Until he smiles, the excellent Norman looks like the second murderer in Macbeth. The perfect lugubrious stand-up comic, his forte is ripping apart the Opposition and Mrs Thatcher’s enemies within the party. Once Tebbitten, twice shy. The conference was enchanted to see him back on such vitriolic form after his appalling ordeal at Brighton. Mrs Thatcher awarded him even warmer glances than Mr Ridley. ‘Wave Norman,’ she whispered, as the delegates cheered.

I don’t think Norman Fowler has leadership potential. I fell asleep during his speech. His claim, that his caring Social Services Ministry had raised single parent allowances to the highest level, didn’t seem to carry much weight with Miss Keays. Ironically, her ludicrous revelations in the Mirror cheered up the delegates enormously. Nothing unites the Tory Party like a good bitch. It’s also terrifying when one reads of Cecil’s vacillations to think he might easily have been the next leader. Perhaps Miss Keays ought to adopt ‘Serving the Tories’ as her new motto.

While Mr Fowler banged on, yet another would-be leader, Ted Heath, sat sulking and huffed up like a great gelded tom cat whose mistress had forgotten the Whiskas.

The Wets, in fact, are so ghastly I can’t see them posing any threat to Mrs T at all. Mr Pym stood sourly watching speeches from the gallery. Mr Walker of the mean collie eyes and the suspect vowel sounds keeps needling Mrs T about unemployment, but seems to care only about his own advancement. A fellow minister told me scathingly that Margaret thought by giving Peter Energy, she was sending him to Siberia. But the salt mines suddenly turned into the gold mines of the miners’ strike.

On Wednesday, when Norman Tebbit made a second speech urging the conference to greater efforts to win the next election, he looked much less a leader. He fluffed several punchlines, and seemed as uncomfortable as Bernard Manning trying to play Brown Owl.

‘We must play as a team,’ he exhorted the delegates. ‘We must revitalise every organ in the party.’

‘Not Cecil’s for God’s sake,’ muttered a delegate.

In the evening, there were plenty of parties, but they were all rather subdued. At the Institute of Directors’ bash, the urbane Ronald Allison, Mrs Thatcher’s speech-writer, had been given the night off because Mrs T had gone bopping with the Young Conservatives. He expected substantial rewrites on the big speech in the morning, he said. Mrs T, like all stars, got very strung up beforehand, but the more nervous she was, the better she spoke.

‘I had terrible problems at Brighton last year,’ he sighed. ‘I’d written a viciously anti-Kinnock speech, but Kinnock was so nice and sympathetic about the bomb I had to rewrite it from start to finish, cutting out all the beastly things we’d said about him.’

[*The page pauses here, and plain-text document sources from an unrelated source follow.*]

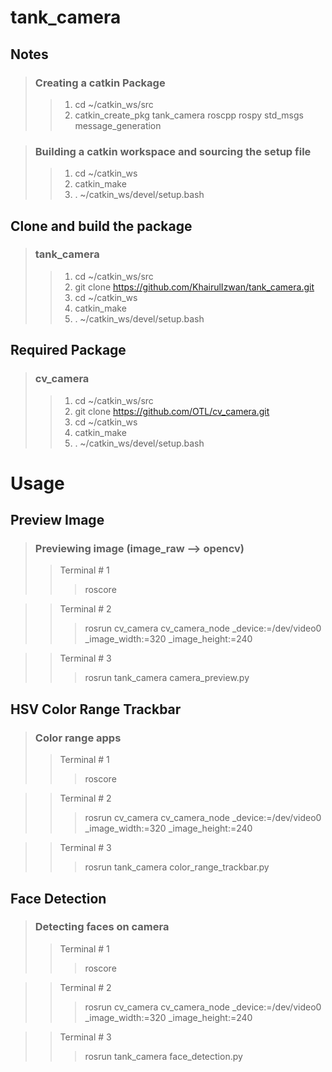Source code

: # tank_camera

## Notes
> ### Creating a catkin Package
>> 1. cd ~/catkin_ws/src
>> 2. catkin_create_pkg tank_camera roscpp rospy std_msgs message_generation


> ### Building a catkin workspace and sourcing the setup file
>> 1. cd ~/catkin_ws
>> 2. catkin_make
>> 3. . ~/catkin_ws/devel/setup.bash

## Clone and build the package
> ### tank_camera
>> 1. cd ~/catkin_ws/src
>> 2. git clone https://github.com/KhairulIzwan/tank_camera.git
>> 3. cd ~/catkin_ws
>> 4. catkin_make
>> 5. . ~/catkin_ws/devel/setup.bash

## Required Package
> ### cv_camera
>> 1. cd ~/catkin_ws/src
>> 2. git clone https://github.com/OTL/cv_camera.git
>> 3. cd ~/catkin_ws
>> 4. catkin_make
>> 5. . ~/catkin_ws/devel/setup.bash

# Usage

## Preview Image
> ### Previewing image (image_raw --> opencv)
>> Terminal # 1
>>> roscore

>> Terminal # 2
>>> rosrun cv_camera cv_camera_node _device:=/dev/video0 _image_width:=320 _image_height:=240

>> Terminal # 3
>>> rosrun tank_camera camera_preview.py

## HSV Color Range Trackbar
> ### Color range apps
>> Terminal # 1
>>> roscore

>> Terminal # 2
>>> rosrun cv_camera cv_camera_node _device:=/dev/video0 _image_width:=320 _image_height:=240

>> Terminal # 3
>>> rosrun tank_camera color_range_trackbar.py

## Face Detection
> ### Detecting faces on camera
>> Terminal # 1
>>> roscore

>> Terminal # 2
>>> rosrun cv_camera cv_camera_node _device:=/dev/video0 _image_width:=320 _image_height:=240

>> Terminal # 3
>>> rosrun tank_camera face_detection.py
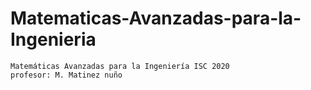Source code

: # Matematicas-Avanzadas-para-la-Ingenieria
	Matemáticas Avanzadas para la Ingeniería ISC 2020 
	profesor: M. Matinez nuño
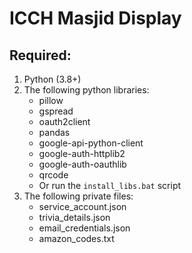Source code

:# ICCH Masjid Display

## Required:

1. Python (3.8+)
2. The following python libraries:
   - pillow
   - gspread
   - oauth2client
   - pandas 
   - google-api-python-client
   - google-auth-httplib2
   - google-auth-oauthlib
   - qrcode
   - Or run the `install_libs.bat` script
3. The following private files:
   - service_account.json
   - trivia_details.json
   - email_credentials.json
   - amazon_codes.txt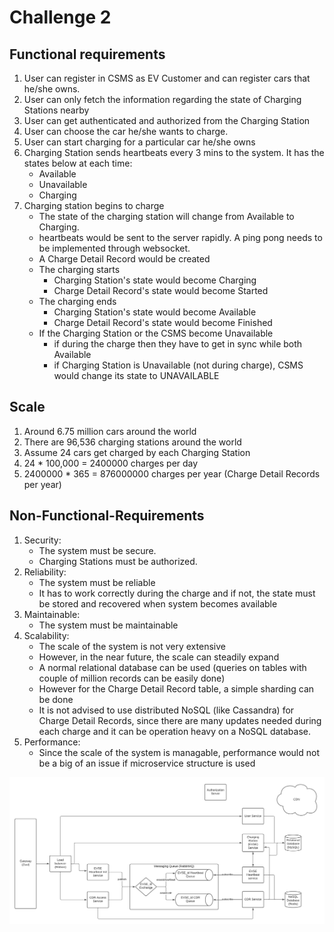 # Challenge 2

## Functional requirements

1) User can register in CSMS as EV Customer and can register cars that he/she owns.
2) User can only fetch the information regarding the state of Charging Stations nearby
3) User can get authenticated and authorized from the Charging Station
4) User can choose the car he/she wants to charge.
5) User can start charging for a particular car he/she owns
6) Charging Station sends heartbeats every 3 mins to the system. It has the states below at each time:
    - Available
    - Unavailable
    - Charging
7) Charging station begins to charge
    - The state of the charging station will change from Available to Charging.
    - heartbeats would be sent to the server rapidly. A ping pong needs to be implemented through websocket.
    - A Charge Detail Record would be created
    - The charging starts
        - Charging Station's state would become Charging
        - Charge Detail Record's state would become Started
    - The charging ends
        - Charging Station's state would become Available
        - Charge Detail Record's state would become Finished 
    - If the Charging Station or the CSMS become Unavailable
        - if during the charge then they have to get in sync while both Available
        - if Charging Station is Unavailable (not during charge), CSMS would change its state to UNAVAILABLE

    

## Scale
1) Around 6.75 million cars around the world
2) There are 96,536 charging stations around the world
3) Assume 24 cars get charged by each Charging Station
4) 24 * 100,000 = 2400000 charges per day
5) 2400000 * 365 = 876000000 charges per year (Charge Detail Records per year)

## Non-Functional-Requirements
1) Security: 
    - The system must be secure. 
    - Charging Stations must be authorized.
2) Reliability:
    - The system must be reliable
    - It has to work correctly during the charge and if not, the state must be stored and recovered when system becomes available
3) Maintainable:
    - The system must be maintainable
4) Scalability:
    - The scale of the system is not very extensive
    - However, in the near future, the scale can steadily expand
    - A normal relational database can be used (queries on tables with couple of million records can be easily done)
    - However for the Charge Detail Record table, a simple sharding can be done
    - It is not advised to use distributed NoSQL (like Cassandra) for Charge Detail Records, since there are many updates needed during each charge and it can be operation heavy on a NoSQL database.  
5) Performance:
    - Since the scale of the system is managable, performance would not be a big of an issue if microservice structure is used
    

![alt text](./diagrams/system-design/csms_system_design.png)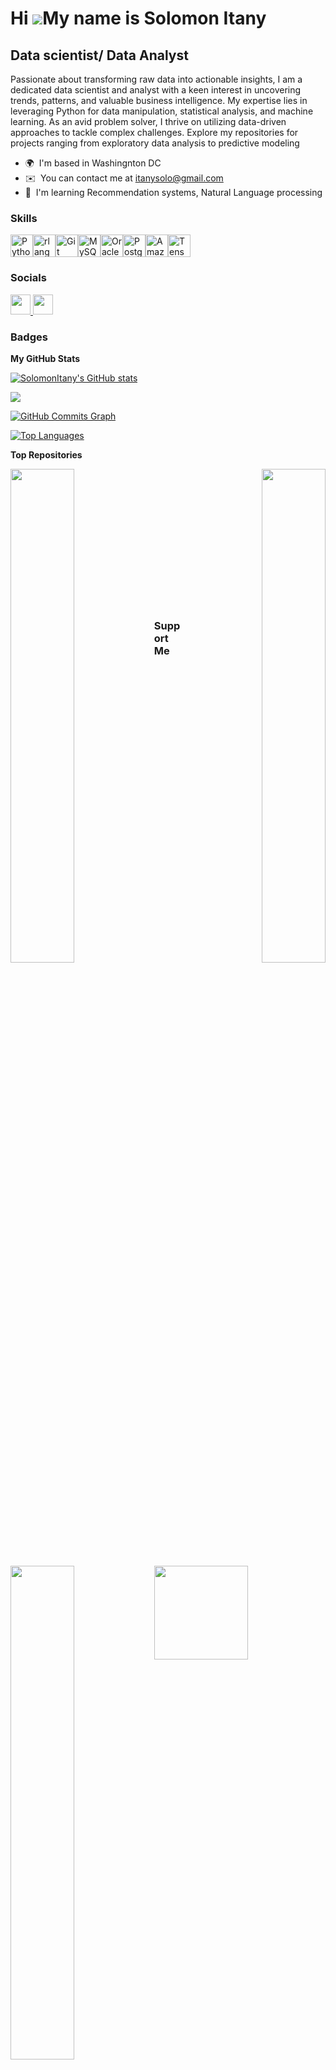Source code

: Hi ![](https://user-images.githubusercontent.com/18350557/176309783-0785949b-9127-417c-8b55-ab5a4333674e.gif)My name is Solomon Itany
=====================================================================================================================================

Data scientist/ Data Analyst
----------------------------

Passionate about transforming raw data into actionable insights, I am a dedicated data scientist and analyst with a keen interest in uncovering trends, patterns, and valuable business intelligence. My expertise lies in leveraging Python for data manipulation, statistical analysis, and machine learning. As an avid problem solver, I thrive on utilizing data-driven approaches to tackle complex challenges. Explore my repositories for projects ranging from exploratory data analysis to predictive modeling

* 🌍  I'm based in Washingnton DC
* ✉️  You can contact me at [itanysolo@gmail.com](mailto:itanysolo@gmail.com)
* 🧠  I'm learning Recommendation systems, Natural Language processing

### Skills


<p align="left">
<a href="https://www.python.org/" target="_blank" rel="noreferrer"><img src="https://raw.githubusercontent.com/danielcranney/readme-generator/main/public/icons/skills/python-colored.svg" width="36" height="36" alt="Python" /></a><a href="https://www.r-project.org/" target="_blank" rel="noreferrer"><img src="https://raw.githubusercontent.com/danielcranney/readme-generator/main/public/icons/skills/rlang-colored.svg" width="36" height="36" alt="rlang" /></a><a href="https://git-scm.com/" target="_blank" rel="noreferrer"><img src="https://raw.githubusercontent.com/danielcranney/readme-generator/main/public/icons/skills/git-colored.svg" width="36" height="36" alt="Git" /></a><a href="https://www.mysql.com/" target="_blank" rel="noreferrer"><img src="https://raw.githubusercontent.com/danielcranney/readme-generator/main/public/icons/skills/mysql-colored.svg" width="36" height="36" alt="MySQL" /></a><a href="https://www.oracle.com/uk/index.html" target="_blank" rel="noreferrer"><img src="https://raw.githubusercontent.com/danielcranney/readme-generator/main/public/icons/skills/oracle-colored.svg" width="36" height="36" alt="Oracle" /></a><a href="https://www.postgresql.org/" target="_blank" rel="noreferrer"><img src="https://raw.githubusercontent.com/danielcranney/readme-generator/main/public/icons/skills/postgresql-colored.svg" width="36" height="36" alt="PostgreSQL" /></a><a href="https://aws.amazon.com" target="_blank" rel="noreferrer"><img src="https://raw.githubusercontent.com/danielcranney/readme-generator/main/public/icons/skills/aws-colored.svg" width="36" height="36" alt="Amazon Web Services" /></a><a href="https://www.tensorflow.org/" target="_blank" rel="noreferrer"><img src="https://raw.githubusercontent.com/danielcranney/readme-generator/main/public/icons/skills/tensorflow-colored.svg" width="36" height="36" alt="TensorFlow" /></a>
</p>


### Socials

<p align="left"> <a href="https://www.github.com/SolomonItany" target="_blank" rel="noreferrer"> <picture> <source media="(prefers-color-scheme: dark)" srcset="https://raw.githubusercontent.com/danielcranney/readme-generator/main/public/icons/socials/github-dark.svg" /> <source media="(prefers-color-scheme: light)" srcset="https://raw.githubusercontent.com/danielcranney/readme-generator/main/public/icons/socials/github.svg" /> <img src="https://raw.githubusercontent.com/danielcranney/readme-generator/main/public/icons/socials/github.svg" width="32" height="32" /> </picture> </a> <a href="https://www.linkedin.com/in/solomon-itany" target="_blank" rel="noreferrer"> <picture> <source media="(prefers-color-scheme: dark)" srcset="https://raw.githubusercontent.com/danielcranney/readme-generator/main/public/icons/socials/linkedin-dark.svg" /> <source media="(prefers-color-scheme: light)" srcset="https://raw.githubusercontent.com/danielcranney/readme-generator/main/public/icons/socials/linkedin.svg" /> <img src="https://raw.githubusercontent.com/danielcranney/readme-generator/main/public/icons/socials/linkedin.svg" width="32" height="32" /> </picture> </a></p>

### Badges

<b>My GitHub Stats</b>

<a href="http://www.github.com/SolomonItany"><img src="https://github-readme-stats.vercel.app/api?username=SolomonItany&show_icons=true&hide=&count_private=true&title_color=ec4899&text_color=ffffff&icon_color=ef4444&bg_color=000000&hide_border=true&show_icons=true" alt="SolomonItany's GitHub stats" /></a>

<a href="http://www.github.com/SolomonItany"><img src="https://github-readme-streak-stats.herokuapp.com/?user=SolomonItany&stroke=ffffff&background=000000&ring=ec4899&fire=ec4899&currStreakNum=ffffff&currStreakLabel=ec4899&sideNums=ffffff&sideLabels=ffffff&dates=ffffff&hide_border=true" /></a>

<a href="http://www.github.com/SolomonItany"><img src="https://github-readme-activity-graph.cyclic.app/graph?username=SolomonItany&bg_color=000000&color=ffffff&line=ef4444&point=ffffff&area_color=000000&area=true&hide_border=true&custom_title=GitHub%20Commits%20Graph" alt="GitHub Commits Graph" /></a>

<a href="https://github.com/SolomonItany" align="left"><img src="https://github-readme-stats.vercel.app/api/top-langs/?username=SolomonItany&langs_count=10&title_color=ec4899&text_color=ffffff&icon_color=ef4444&bg_color=000000&hide_border=true&locale=en&custom_title=Top%20%Languages" alt="Top Languages" /></a>

<b>Top Repositories</b>

<div width="100%" align="center"><a href="https://github.com/SolomonItany/Data-Analytics-projects" align="left"><img align="left" width="45%" src="https://github-readme-stats.vercel.app/api/pin/?username=SolomonItany&repo=Data-Analytics-projects&title_color=ec4899&text_color=ffffff&icon_color=ef4444&bg_color=000000&hide_border=true&locale=en" /></a><a href="https://github.com/SolomonItany/Machine-Learning---Python" align="right"><img align="right" width="45%" src="https://github-readme-stats.vercel.app/api/pin/?username=SolomonItany&repo=Machine-Learning---Python&title_color=ec4899&text_color=ffffff&icon_color=ef4444&bg_color=000000&hide_border=true&locale=en" /></a></div><br /><br /><br /><br /><br /><br /><br />

<br /><br /><br /><br /><br />

<div width="100%" align="center"><a href="https://github.com/SolomonItany/Tableau---Visualizations" align="left"><img align="left" width="45%" src="https://github-readme-stats.vercel.app/api/pin/?username=SolomonItany&repo=Tableau---Visualizations&title_color=ec4899&text_color=ffffff&icon_color=ef4444&bg_color=000000&hide_border=true&locale=en" /></a></div>

### Support Me

<ul style="list-style-type: none; margin: 0;">

<li style="display: inline-block; margin-right: 0.25rem;"><a href="https://www.buymeacoffee.com/sitany"><img src="https://cdn.buymeacoffee.com/buttons/v2/default-yellow.png" width="150"/></a></li>

</ul>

On to dinner with Julian Critchley, Tory rebel, and Bill Rodgers from the SDP, who was covering the conference for the BBC. A beady Tory whip at the next table looked at us very suspiciously, speculating on what we were up to. Talk inevitably got round to Cecil Parkinson.

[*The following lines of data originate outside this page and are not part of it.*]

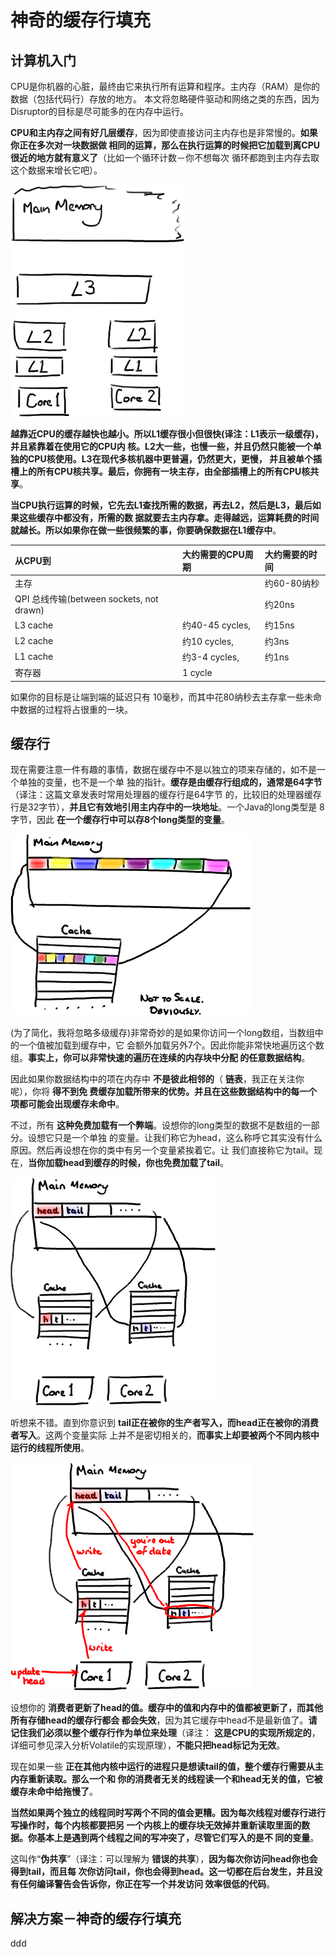 神奇的缓存行填充
================================================================================
## 计算机入门
CPU是你机器的心脏，最终由它来执行所有运算和程序。主内存（RAM）是你的数据（包括代码行）存放的地方。
本文将忽略硬件驱动和网络之类的东西，因为Disruptor的目标是尽可能多的在内存中运行。

**CPU和主内存之间有好几层缓存**，因为即使直接访问主内存也是非常慢的。**如果你正在多次对一块数据做
相同的运算，那么在执行运算的时候把它加载到离CPU很近的地方就有意义了**（比如一个循环计数－你不想每次
循环都跑到主内存去取这个数据来增长它吧）。

![缓存](img/9.png)

**越靠近CPU的缓存越快也越小。所以L1缓存很小但很快(译注：L1表示一级缓存)，并且紧靠着在使用它的CPU内
核。L2大一些，也慢一些，并且仍然只能被一个单独的CPU核使用。L3在现代多核机器中更普遍，仍然更大，更慢，
并且被单个插槽上的所有CPU核共享。最后，你拥有一块主存，由全部插槽上的所有CPU核共享**。

**当CPU执行运算的时候，它先去L1查找所需的数据，再去L2，然后是L3，最后如果这些缓存中都没有，所需的数
据就要去主内存拿。走得越远，运算耗费的时间就越长。所以如果你在做一些很频繁的事，你要确保数据在L1缓存中**。

| 从CPU到 | 大约需要的CPU周期 | 大约需要的时间 |
| :------------- | :------------- | :------------- |
| 主存 |  | 约60-80纳秒 |
| QPI 总线传输(between sockets, not drawn) |  | 约20ns |
| L3 cache | 约40-45 cycles, | 约15ns |
| L2 cache | 约10 cycles, | 约3ns |
| L1 cache | 约3-4 cycles, | 约1ns |
| 寄存器 | 1 cycle |  |

如果你的目标是让端到端的延迟只有 10毫秒，而其中花80纳秒去主存拿一些未命中数据的过程将占很重的一块。

## 缓存行
现在需要注意一件有趣的事情，数据在缓存中不是以独立的项来存储的，如不是一个单独的变量，也不是一个单
独的指针。**缓存是由缓存行组成的，通常是64字节**（译注：这篇文章发表时常用处理器的缓存行是64字节
的，比较旧的处理器缓存行是32字节），**并且它有效地引用主内存中的一块地址**。一个Java的long类型是
8字节，因此 **在一个缓存行中可以存8个long类型的变量**。

![缓存行](img/10.png)

(为了简化，我将忽略多级缓存)非常奇妙的是如果你访问一个long数组，当数组中的一个值被加载到缓存中，它
会额外加载另外7个。因此你能非常快地遍历这个数组。**事实上，你可以非常快速的遍历在连续的内存块中分配
的任意数据结构**。

因此如果你数据结构中的项在内存中 **不是彼此相邻的**（ **链表**，我正在关注你呢），你将 **得不到免
费缓存加载所带来的优势。并且在这些数据结构中的每一个项都可能会出现缓存未命中**。

不过，所有 **这种免费加载有一个弊端**。设想你的long类型的数据不是数组的一部分。设想它只是一个单独
的变量。让我们称它为head，这么称呼它其实没有什么原因。然后再设想在你的类中有另一个变量紧挨着它。让
我们直接称它为tail。现在，**当你加载head到缓存的时候，你也免费加载了tail**。

![缓存行](img/11.png)

听想来不错。直到你意识到 **tail正在被你的生产者写入，而head正在被你的消费者写入**。这两个变量实际
上并不是密切相关的，**而事实上却要被两个不同内核中运行的线程所使用**。

![缓存行２](img/12.png)

设想你的 **消费者更新了head的值。缓存中的值和内存中的值都被更新了，而其他所有存储head的缓存行都会
都会失效**，因为其它缓存中head不是最新值了。**请记住我们必须以整个缓存行作为单位来处理**（译注：
**这是CPU的实现所规定的**，详细可参见深入分析Volatile的实现原理），**不能只把head标记为无效**。

现在如果一些 **正在其他内核中运行的进程只是想读tail的值，整个缓存行需要从主内存重新读取。那么一个和
你的消费者无关的线程读一个和head无关的值，它被缓存未命中给拖慢了**。

**当然如果两个独立的线程同时写两个不同的值会更糟。因为每次线程对缓存行进行写操作时，每个内核都要把另
一个内核上的缓存块无效掉并重新读取里面的数据。你基本上是遇到两个线程之间的写冲突了，尽管它们写入的是不
同的变量**。

这叫作“**伪共享**”（译注：可以理解为 **错误的共享**），**因为每次你访问head你也会得到tail，而且每
次你访问tail，你也会得到head。这一切都在后台发生，并且没有任何编译警告会告诉你，你正在写一个并发访问
效率很低的代码**。

## 解决方案－神奇的缓存行填充


































ddd
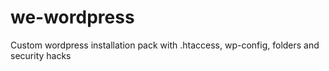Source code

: we-wordpress
============

Custom wordpress installation pack with .htaccess, wp-config, folders and security hacks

‘The trouble with Cecil,’ said Mr Critchley, ‘is that he always says what you want to hear. When I was causing trouble, and he was Party Chairman, he would always put his hand on my arm, sigh deeply, and say: “What a waste.” The thing I couldn’t cope with was the way he was always slagging off Mrs Thatcher behind her back.’

Outside in the foyer, the hotel was offering two videos; one of Mary Poppins, the other of a horror film called Christina – ‘She’ll Possess You, She’ll Destroy you, She’s Death on Wheels,’ which seems to sum up both the loyalists’ and the Wets’ views of Mrs Thatcher.

On balance, the people who deserved the standing ovation were the delegates, but generally I was far more impressed by Maggie’s ministers than I expected to be. If they could add curing to caring, I might even vote for them.